The Democrat governor announced an executive order to delete “and Providence Plantations” on Monday because of the “image” the word “plantations” evokes concerning slavery. The order is part of a larger push involving the state legislature to cut the phrase out of the state name entirely.
“This morning I signed an executive order removing the phrase Providence Plantations from gubernatorial orders and citations, all executive branch agency websites, all official correspondence, and state employee pay stubs and paychecks,” Raimondo said. “We can’t ignore the image conjured by the word ‘plantations.’ We can’t ignore how painful that is for black Rhode Islanders to see that.”
“To those Rhode Islanders who wonder why we are doing this and thinking it denies our history … we have members of our community who shouldn’t have to feel that sense of hurt and pain and grief every time they get a paycheck or see the name of their state or get a citation from the governor or a legislator. You shouldn’t have to get that stinging message,” she continued.
The move is part her administration’s “Rise Together” campaign for “rooting out racism and bias” in Rhode Island’s institutions.
State legislative leaders also took steps to scrub the word from all documents in the state House and Senate chambers. The Senate has passed a bill to propose changing the state’s name to “the State of Rhode Island” on the ballot in November.

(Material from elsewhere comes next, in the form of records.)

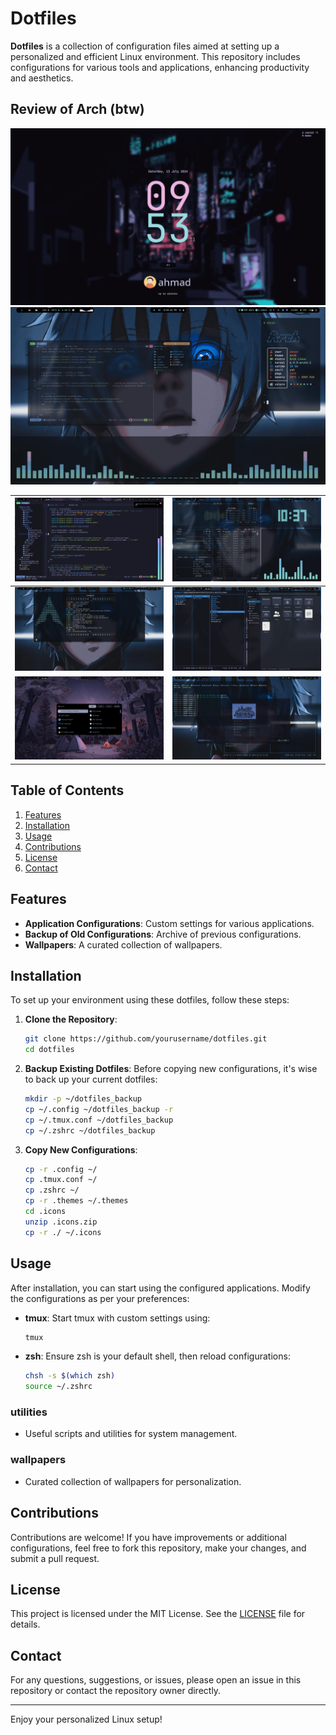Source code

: # Dotfiles

**Dotfiles** is a collection of configuration files aimed at setting up a personalized and efficient Linux environment. This repository includes configurations for various tools and applications, enhancing productivity and aesthetics.


## Review of Arch (btw)

![1](utilities/0.png)
![10](utilities/1.png)

| ![2](utilities/2.png) | ![3](utilities/3.png) |
|---|---|
| ![4](utilities/4.png) | ![5](utilities/5.png) |
| ![6](utilities/6.png) | ![7](utilities/7.png) |


## Table of Contents

1. [Features](#features)
2. [Installation](#installation)
3. [Usage](#usage)
4. [Contributions](#contributions)
5. [License](#license)
6. [Contact](#contact)

## Features

- **Application Configurations**: Custom settings for various applications.
- **Backup of Old Configurations**: Archive of previous configurations.
- **Wallpapers**: A curated collection of wallpapers.

## Installation

To set up your environment using these dotfiles, follow these steps:

1. **Clone the Repository**:
    ```bash
    git clone https://github.com/yourusername/dotfiles.git
    cd dotfiles
    ```

2. **Backup Existing Dotfiles**:
    Before copying new configurations, it's wise to back up your current dotfiles:
    ```bash
    mkdir -p ~/dotfiles_backup
    cp ~/.config ~/dotfiles_backup -r
    cp ~/.tmux.conf ~/dotfiles_backup
    cp ~/.zshrc ~/dotfiles_backup
    ```

3. **Copy New Configurations**:
    ```bash
    cp -r .config ~/
    cp .tmux.conf ~/
    cp .zshrc ~/
    cp -r .themes ~/.themes
    cd .icons
    unzip .icons.zip
    cp -r ./ ~/.icons
    ```

## Usage

After installation, you can start using the configured applications. Modify the configurations as per your preferences:

- **tmux**: Start tmux with custom settings using:
    ```bash
    tmux
    ```

- **zsh**: Ensure zsh is your default shell, then reload configurations:
    ```bash
    chsh -s $(which zsh)
    source ~/.zshrc
    ```


### utilities

- Useful scripts and utilities for system management.

### wallpapers

- Curated collection of wallpapers for personalization.

## Contributions

Contributions are welcome! If you have improvements or additional configurations, feel free to fork this repository, make your changes, and submit a pull request.

## License

This project is licensed under the MIT License. See the [LICENSE](LICENSE) file for details.

## Contact

For any questions, suggestions, or issues, please open an issue in this repository or contact the repository owner directly.

---

Enjoy your personalized Linux setup!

House leaders have pledged to take up the bill as well.
“The word ‘plantations’ conjures extremely painful images for many Rhode Islanders. Whatever the history of the term is in Rhode Island, it is an unnecessary and painful reminder of our nation’s racist past,” state Sen. Harold Metts said in a statement on Monday.
“The removal of this word with hateful connotations for Rhode Island’s community of color from our official state name will go a long way toward the healing process that is necessary to overcome 400 years of racial inequality, oppression, and injustice. I applaud the governor and the General Assembly for taking actions today as steps in this important process to strike a word that is associated with dehumanization and enslavement,” state Rep. Anastasia Williams added.
The initiative to change Rhode Island’s name comes amid a wave of businesses, organizations, and institutions distancing themselves from and removing perceived racist references attached to their names or brands.
The New York Times issued a lengthy correction and apology to readers after it published an op-ed by Sen. Tom Cotton (R-AR) calling for use of the military to stop widespread looting and property damage in U.S. cities where police and National Guard forces are overwhelmed. The correction followed an internal revolt in which some staffers claimed Cotton’s op-ed could put black staff members “in danger.”
The cultural revolution has also hit bands, snack foods, and brand logos. Many businesses that were never accused of propagating a racist stereotype or image have put out statements explicitly condemning slavery because of a widespread belief that to not do so is admitting complicity with racists.